=== TASK STATEMENT ===
Where the lines below hold images, skip those and copy every word exactly.

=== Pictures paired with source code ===

++++

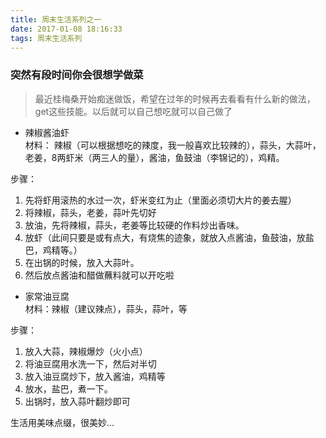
 ```yaml
---
title: 周末生活系列之一
date: 2017-01-08 18:16:33
tags: 周末生活系列
---
```

### 突然有段时间你会很想学做菜   

> 最近桂梅桑开始痴迷做饭，希望在过年的时候再去看看有什么新的做法，get这些技能。以后就可以自己想吃就可以自己做了

<!--more-->

- 辣椒酱油虾  
材料： 辣椒（可以根据想吃的辣度，我一般喜欢比较辣的），蒜头，大蒜叶，老姜，8两虾米（两三人的量），酱油，鱼鼓油（李锦记的），鸡精。　 

步骤：  
1. 先将虾用滚热的水过一次，虾米变红为止（里面必须切大片的姜去腥）  
2. 将辣椒，蒜头，老姜，蒜叶先切好  
3. 放油，先将辣椒，蒜头，老姜等比较硬的作料炒出香味。  
4. 放虾（此间只要是或有点大，有烧焦的迹象，就放入点酱油，鱼鼓油，放盐巴，鸡精等。）
5. 在出锅的时候，放入大蒜叶。  
6. 然后放点酱油和醋做蘸料就可以开吃啦  


- 家常油豆腐  
材料：辣椒（建议辣点），蒜头，蒜叶，等  

步骤：
1. 放入大蒜，辣椒爆炒（火小点）　　
2. 将油豆腐用水洗一下，然后对半切　　
3. 放入油豆腐炒下，放入酱油，鸡精等  
4. 放水，盐巴，煮一下。
5. 出锅时，放入蒜叶翻炒即可


生活用美味点缀，很美妙...


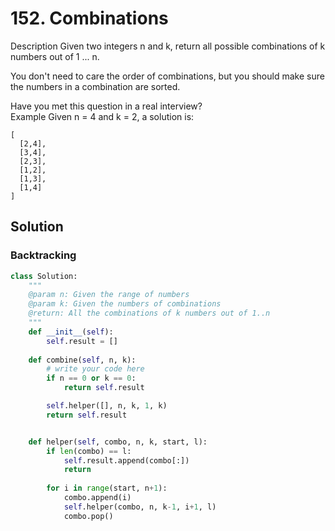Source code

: # 152. Combinations

Description
Given two integers n and k, return all possible combinations of k numbers out of 1 ... n.

You don't need to care the order of combinations, but you should make sure the numbers in a combination are sorted.

Have you met this question in a real interview?  
Example
Given n = 4 and k = 2, a solution is:

```
[
  [2,4],
  [3,4],
  [2,3],
  [1,2],
  [1,3],
  [1,4]
]
```


## Solution

### Backtracking

```python
class Solution:
    """
    @param n: Given the range of numbers
    @param k: Given the numbers of combinations
    @return: All the combinations of k numbers out of 1..n
    """
    def __init__(self):
        self.result = []
    
    def combine(self, n, k):
        # write your code here
        if n == 0 or k == 0:
            return self.result

        self.helper([], n, k, 1, k)
        return self.result


    def helper(self, combo, n, k, start, l):
        if len(combo) == l:
            self.result.append(combo[:])
            return
        
        for i in range(start, n+1):
            combo.append(i)
            self.helper(combo, n, k-1, i+1, l)
            combo.pop()
```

++++

=== EXERCISE ANSWER ===
 ```yaml
---
title: 周末生活系列之一
date: 2017-01-08 18:16:33
tags: 周末生活系列
---
```

### 突然有段时间你会很想学做菜   

> 最近桂梅桑开始痴迷做饭，希望在过年的时候再去看看有什么新的做法，get这些技能。以后就可以自己想吃就可以自己做了

<!--more-->

- 辣椒酱油虾  
材料： 辣椒（可以根据想吃的辣度，我一般喜欢比较辣的），蒜头，大蒜叶，老姜，8两虾米（两三人的量），酱油，鱼鼓油（李锦记的），鸡精。　 

步骤：  
1. 先将虾用滚热的水过一次，虾米变红为止（里面必须切大片的姜去腥）  
2. 将辣椒，蒜头，老姜，蒜叶先切好  
3. 放油，先将辣椒，蒜头，老姜等比较硬的作料炒出香味。  
4. 放虾（此间只要是或有点大，有烧焦的迹象，就放入点酱油，鱼鼓油，放盐巴，鸡精等。）
5. 在出锅的时候，放入大蒜叶。  
6. 然后放点酱油和醋做蘸料就可以开吃啦  


- 家常油豆腐  
材料：辣椒（建议辣点），蒜头，蒜叶，等  

步骤：
1. 放入大蒜，辣椒爆炒（火小点）　　
2. 将油豆腐用水洗一下，然后对半切　　
3. 放入油豆腐炒下，放入酱油，鸡精等  
4. 放水，盐巴，煮一下。
5. 出锅时，放入蒜叶翻炒即可


生活用美味点缀，很美妙...


Source code

: # 152. Combinations

Description
Given two integers n and k, return all possible combinations of k numbers out of 1 ... n.

You don't need to care the order of combinations, but you should make sure the numbers in a combination are sorted.

Have you met this question in a real interview?  
Example
Given n = 4 and k = 2, a solution is:

```
[
  [2,4],
  [3,4],
  [2,3],
  [1,2],
  [1,3],
  [1,4]
]
```


## Solution

### Backtracking

```python
class Solution:
    """
    @param n: Given the range of numbers
    @param k: Given the numbers of combinations
    @return: All the combinations of k numbers out of 1..n
    """
    def __init__(self):
        self.result = []
    
    def combine(self, n, k):
        # write your code here
        if n == 0 or k == 0:
            return self.result

        self.helper([], n, k, 1, k)
        return self.result


    def helper(self, combo, n, k, start, l):
        if len(combo) == l:
            self.result.append(combo[:])
            return
        
        for i in range(start, n+1):
            combo.append(i)
            self.helper(combo, n, k-1, i+1, l)
            combo.pop()
```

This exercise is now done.